Is Turkey really deeply and dangerously divided?

Published 23.06.2017 23:10
Updated 24.06.2017 13:54

If you live by the saying to keep your nose out of other people's business, you will probably most likely live longer, but I doubt you will sleep comfortably. Especially when journalists in your country, shamelessly and without one iota of proof, claim that your country is deeply and dangerously divided – you can hardly keep your nose only in your own business.

A case in point is the MİT (National Intelligence Organization) trucks issue, which became the subject of renewed interest when an opposition member of parliament, a Republican People's Party (CHP) Deputy, Enis Berberoğlu, was sentenced to 25 years in prison. The court arrested him as soon as it reached a verdict. It might not, and wait until the end of the appellate process, but since one defendant in the same suit fled the country and is not attending the hearings, perhaps the court wanted to play safe this time. In any case, it is a court decision and there are myriad ways to object to it. However, the claim that this decision is going to be the final straw for the country, which, as has been argued, is already deeply and dangerously divided, is not true. CHP Chairman Kemal Kılıçdaroğlu has already started a long march from Ankara to Istanbul to protest the court decision.

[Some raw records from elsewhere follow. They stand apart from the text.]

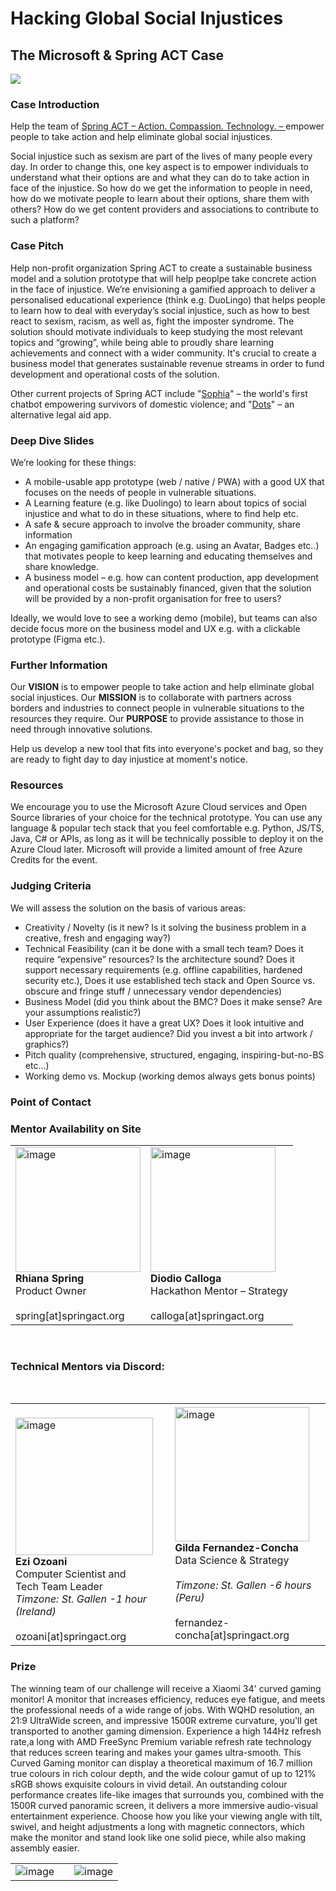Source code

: # Hacking Global Social Injustices
<h2> The Microsoft & Spring ACT Case </h2>
<img src="https://user-images.githubusercontent.com/88054163/159171923-fc65b5cf-8c7d-47d6-8d97-91bb6091dfdf.png"> <br>

### Case Introduction
Help the team of <a href="https://springact.org"> Spring ACT – Action. Compassion. Technology. – </a> empower people to take action and help eliminate global social injustices.

Social injustice such as sexism are part of the lives of many people every day. In order to change this, one key aspect is to empower individuals to understand what their options are and what they can do to take action in face of the injustice. So how do we get the information to people in need, how do we motivate people to learn about their options, share them with others? How do we get content providers and associations to contribute to such a platform?


### Case Pitch
Help non-profit organization Spring ACT to create a sustainable business model and a solution prototype that will help peoplpe take concrete action in the face of injustice.
We’re envisioning a gamified approach to deliver a personalised educational experience (think e.g. DuoLingo) that helps people to learn how to deal with everyday’s social injustice, such as how to best react to sexism, racism, as well as, fight the imposter syndrome.
The solution should motivate individuals to keep studying the most relevant topics and “growing”, while being able to proudly share learning achievements and connect with a wider community.
It's crucial to create a business model that generates sustainable revenue streams in order to fund development and operational costs of the solution. 

Other current projects of Spring ACT include "[Sophia](https://springact.org/sophia-chatbot/)" – the world's first chatbot empowering survivors of domestic violence; and "[Dots](https://springact.org/dots-legal-aid-app/)" – an alternative legal aid app.
 
### Deep Dive Slides
We’re looking for these things: 
-	A mobile-usable app prototype (web / native / PWA) with a good UX that focuses on the needs of people in vulnerable situations. 
-	A Learning feature (e.g. like Duolingo) to learn about topics of social injustice and what to do in these situations, where to find help etc.
-	A safe & secure approach to involve the broader community, share information 
-	An engaging gamification approach (e.g. using an Avatar, Badges etc..) that motivates people to keep learning and educating themselves and share knowledge.
-	A business model – e.g. how can content production, app development and operational costs be sustainably financed, given that the solution will be provided by a non-profit organisation for free to users?

Ideally, we would love to see a working demo (mobile), but teams can also decide focus more on the business model and UX e.g. with a clickable prototype (Figma etc.).


### Further Information
Our **VISION** is to empower people to take action and help eliminate global social injustices.
Our **MISSION** is to collaborate with partners across borders and industries to connect people in vulnerable situations to the resources they require.
Our **PURPOSE** to provide assistance to those in need through innovative solutions. <br>

Help us develop a new tool that fits into everyone's pocket and bag, so they are ready to fight day to day injustice at moment's notice.

### Resources
We encourage you to use the Microsoft Azure Cloud services and Open Source libraries of your choice for the technical prototype. You can use any language & popular tech stack that you feel comfortable e.g. Python, JS/TS, Java, C# or APIs, as long as it will be technically possible to deploy it on the Azure Cloud later.
Microsoft will provide a limited amount of free Azure Credits for the event.


### Judging Criteria
We will assess the solution on the basis of various areas:

- Creativity / Novelty (is it new? Is it solving the business problem in a creative, fresh and engaging way?)
- Technical Feasibility (can it be done with a small tech team? Does it require “expensive” resources? Is the architecture sound? Does it support necessary requirements (e.g. offline capabilities, hardened security etc.), Does it use established tech stack and Open Source vs. obscure and fringe stuff / unnecessary vendor dependencies) 
- Business Model (did you think about the BMC? Does it make sense? Are your assumptions realistic?) 
- User Experience (does it have a great UX? Does it look intuitive and appropriate for the target audience? Did you invest a bit into artwork / graphics?)
- Pitch quality (comprehensive, structured, engaging, inspiring-but-no-BS  etc…)
- Working demo vs. Mockup (working demos always gets bonus points)

### Point of Contact



### Mentor Availability on Site
<table><tr><td>
  <img width="200" alt="image" src="https://user-images.githubusercontent.com/88054163/158151783-57c6ce27-9e39-4b8b-9969-9e9383b80e3a.png">
<br>
<b> Rhiana Spring</b><br>
Product Owner <br><br>
spring[at]springact.org
  </td>
  <td>

<img height="200" alt="image" src="https://user-images.githubusercontent.com/88054163/158150384-b3ebf466-0a53-42c9-aeee-c658e7e2ee7f.png">
<br><b> Diodio Calloga</b><br>
Hackathon Mentor – Strategy <br><br>
calloga[at]springact.org
  </td> </tr></table>
  <br>
  
### Technical Mentors via Discord:
<br>
<table border="0"><tr><td>
<br> <img height="220" alt="image" style="border:none" src="https://user-images.githubusercontent.com/88054163/159171575-5ce7bcfb-a669-4148-a450-e3ca205d9659.png">
<br><b>Ezi Ozoani</b> <br>
  Computer Scientist and <br>Tech Team Leader  <br>
    <i>  Timzone: St. Gallen -1 hour (Ireland) </i> 
  <br><br>
  ozoani[at]springact.org
  </td>
    <td center="top"> <img width="215" alt="image" src="https://user-images.githubusercontent.com/88054163/158151152-91ff23a0-f3e7-4d85-b538-01ad8dc96c9f.png">
   <br> <b> Gilda Fernandez-Concha </b><br>
Data Science & Strategy <br><br>
      <i>  Timzone: St. Gallen -6 hours (Peru) </i><br><br>
      fernandez-concha[at]springact.org
  </td></tr></table>
  
### Prize
The winning team of our challenge will receive a Xiaomi 34' curved gaming monitor! A monitor that increases efficiency, reduces eye fatigue, and meets the professional needs of a wide range of jobs. With WQHD resolution, an 21:9 UltraWide screen, and impressive 1500R extreme curvature, you'll get transported to another gaming dimension. Experience a high 144Hz refresh rate,a long with AMD FreeSync Premium variable refresh rate technology that reduces screen tearing and makes your games ultra-smooth. This Curved Gaming monitor can display a theoretical maximum of 16.7 million true colours in rich colour depth, and the wide colour gamut of up to 121% sRGB shows exquisite colours in vivid detail. An outstanding colour performance creates life-like images that surrounds you, combined with the 1500R curved panoramic screen, it delivers a more immersive audio-visual entertainment experience. Choose how you like your viewing angle with tilt, swivel, and height adjustments a long with magnetic connectors, which make the monitor and stand look like one solid piece, while also making assembly easier.

<table border-color="#ffffff"><tr><td>
  <img alt="image" src="https://user-images.githubusercontent.com/88054163/159170994-d9b838be-3745-46b4-8ce6-bd3f87ff53ad.png"><td><td>
<img alt="image" src="https://user-images.githubusercontent.com/88054163/159171187-ae5cd9d3-db87-492a-b712-573080f5b745.png"></td></tr></table>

We have to keep in mind that the case Berberoğlu was involved in was a plot not against the ruling party or President Recep Tayyip Erdoğan, but organized to have the country tried in an international court of justice as a rogue state providing arms to a terrorist organization. In January 2014, a convoy allegedly carrying arms to the Daesh terrorist group was raided by the gendarmerie, and some people working for the country's intelligence organization were arrested. An unusually large group of photographers and cameramen were present during the raid. Later, these recordings surfaced in the government offices of certain countries. However, people soon learned that the raid was illegal and the trucks were headed to the besieged Syrian opposition.

Now we all know that the whole incident was part of a heinous plan of the Gülenist Terror Group (FETÖ). The perpetrators had their allegations published in a Turkish newspaper and this parliamentarian was accused of providing the pictures of the raid and the fake news of the Daesh arms shipment. Three years later, FETÖ tried to topple the government with a bloody coup attempt.

Not only is the country not divided, as it is similar to any democratic society at the polls, but the coup attempt unified the country and the people in an unprecedented manner. FETÖ members are now being cleansed from the government institutions they have been infiltrating for decades and the public want peace and tranquility following these foiled FETÖ plots.

If the country were deeply and dangerously divided, as some columnists claim, Kılıçdaroğlu's march would have attracted thousands of people. What those columnists are writing about is their own wishful thinking.